HOW TO COMPLETE THIS TASK: Every line with the string "Scatter" must be copied from the entries below.

Stored data entries:
:::::
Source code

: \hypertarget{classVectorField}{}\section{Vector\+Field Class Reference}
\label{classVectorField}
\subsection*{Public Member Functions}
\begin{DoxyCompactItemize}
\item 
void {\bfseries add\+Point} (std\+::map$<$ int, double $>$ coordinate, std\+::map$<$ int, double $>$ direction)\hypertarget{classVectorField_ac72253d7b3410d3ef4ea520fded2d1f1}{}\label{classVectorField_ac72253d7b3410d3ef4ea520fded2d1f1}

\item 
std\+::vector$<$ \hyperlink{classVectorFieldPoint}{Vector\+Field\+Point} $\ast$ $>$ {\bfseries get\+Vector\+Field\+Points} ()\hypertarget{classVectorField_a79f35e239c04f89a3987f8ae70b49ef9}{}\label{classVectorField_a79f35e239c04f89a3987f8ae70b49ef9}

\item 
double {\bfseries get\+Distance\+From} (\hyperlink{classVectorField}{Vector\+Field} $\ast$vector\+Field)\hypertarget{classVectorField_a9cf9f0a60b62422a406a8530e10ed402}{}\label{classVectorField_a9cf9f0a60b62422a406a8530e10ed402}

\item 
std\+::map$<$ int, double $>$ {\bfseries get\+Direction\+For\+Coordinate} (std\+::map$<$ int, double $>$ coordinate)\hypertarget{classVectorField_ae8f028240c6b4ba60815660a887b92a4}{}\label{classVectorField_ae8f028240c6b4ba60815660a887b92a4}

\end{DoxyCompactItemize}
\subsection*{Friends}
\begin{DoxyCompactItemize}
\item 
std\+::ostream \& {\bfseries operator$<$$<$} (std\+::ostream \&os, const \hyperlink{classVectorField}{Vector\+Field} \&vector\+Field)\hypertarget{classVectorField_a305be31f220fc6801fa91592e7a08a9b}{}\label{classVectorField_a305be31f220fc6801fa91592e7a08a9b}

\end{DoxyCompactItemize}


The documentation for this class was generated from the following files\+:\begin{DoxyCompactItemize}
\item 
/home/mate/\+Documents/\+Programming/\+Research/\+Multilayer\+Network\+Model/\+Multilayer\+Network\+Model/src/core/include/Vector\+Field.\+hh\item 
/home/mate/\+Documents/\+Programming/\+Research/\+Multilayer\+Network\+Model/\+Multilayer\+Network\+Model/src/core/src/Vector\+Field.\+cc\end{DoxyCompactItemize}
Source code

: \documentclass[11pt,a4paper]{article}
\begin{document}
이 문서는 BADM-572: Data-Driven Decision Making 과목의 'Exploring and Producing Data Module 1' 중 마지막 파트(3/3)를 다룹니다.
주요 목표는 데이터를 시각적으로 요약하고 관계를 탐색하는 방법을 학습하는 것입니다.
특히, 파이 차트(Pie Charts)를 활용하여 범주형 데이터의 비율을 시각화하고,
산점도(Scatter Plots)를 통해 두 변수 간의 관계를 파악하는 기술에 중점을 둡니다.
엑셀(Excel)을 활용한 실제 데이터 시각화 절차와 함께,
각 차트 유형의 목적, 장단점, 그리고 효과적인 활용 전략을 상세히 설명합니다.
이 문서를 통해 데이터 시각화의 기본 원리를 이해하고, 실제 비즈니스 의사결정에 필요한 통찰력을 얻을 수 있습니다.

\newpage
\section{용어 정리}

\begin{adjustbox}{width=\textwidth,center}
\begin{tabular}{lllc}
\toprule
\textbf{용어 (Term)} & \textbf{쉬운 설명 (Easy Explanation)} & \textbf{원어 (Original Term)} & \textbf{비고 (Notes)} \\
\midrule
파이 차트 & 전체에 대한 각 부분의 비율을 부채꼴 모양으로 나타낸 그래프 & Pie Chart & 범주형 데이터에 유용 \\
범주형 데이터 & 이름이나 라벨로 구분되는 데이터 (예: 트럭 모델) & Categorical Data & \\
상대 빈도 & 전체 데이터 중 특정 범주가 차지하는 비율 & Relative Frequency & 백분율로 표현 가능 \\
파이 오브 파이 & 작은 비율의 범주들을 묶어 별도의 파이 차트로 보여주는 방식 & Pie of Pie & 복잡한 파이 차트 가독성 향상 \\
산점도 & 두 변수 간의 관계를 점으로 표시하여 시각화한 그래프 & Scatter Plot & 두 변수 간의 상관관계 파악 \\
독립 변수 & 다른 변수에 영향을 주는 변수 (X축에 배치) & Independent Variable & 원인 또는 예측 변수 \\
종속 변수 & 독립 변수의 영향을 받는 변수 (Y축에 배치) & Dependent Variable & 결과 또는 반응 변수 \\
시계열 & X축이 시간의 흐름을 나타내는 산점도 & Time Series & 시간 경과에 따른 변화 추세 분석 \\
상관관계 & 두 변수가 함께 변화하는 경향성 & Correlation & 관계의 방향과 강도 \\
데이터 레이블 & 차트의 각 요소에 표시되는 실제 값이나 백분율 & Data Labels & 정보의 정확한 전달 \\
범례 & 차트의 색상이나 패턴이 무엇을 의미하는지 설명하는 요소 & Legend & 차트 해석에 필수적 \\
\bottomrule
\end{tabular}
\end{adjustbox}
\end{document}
:::::
WORKED SOLUTION:
산점도(Scatter Plots)를 통해 두 변수 간의 관계를 파악하는 기술에 중점을 둡니다.
산점도 & 두 변수 간의 관계를 점으로 표시하여 시각화한 그래프 & Scatter Plot & 두 변수 간의 상관관계 파악 \\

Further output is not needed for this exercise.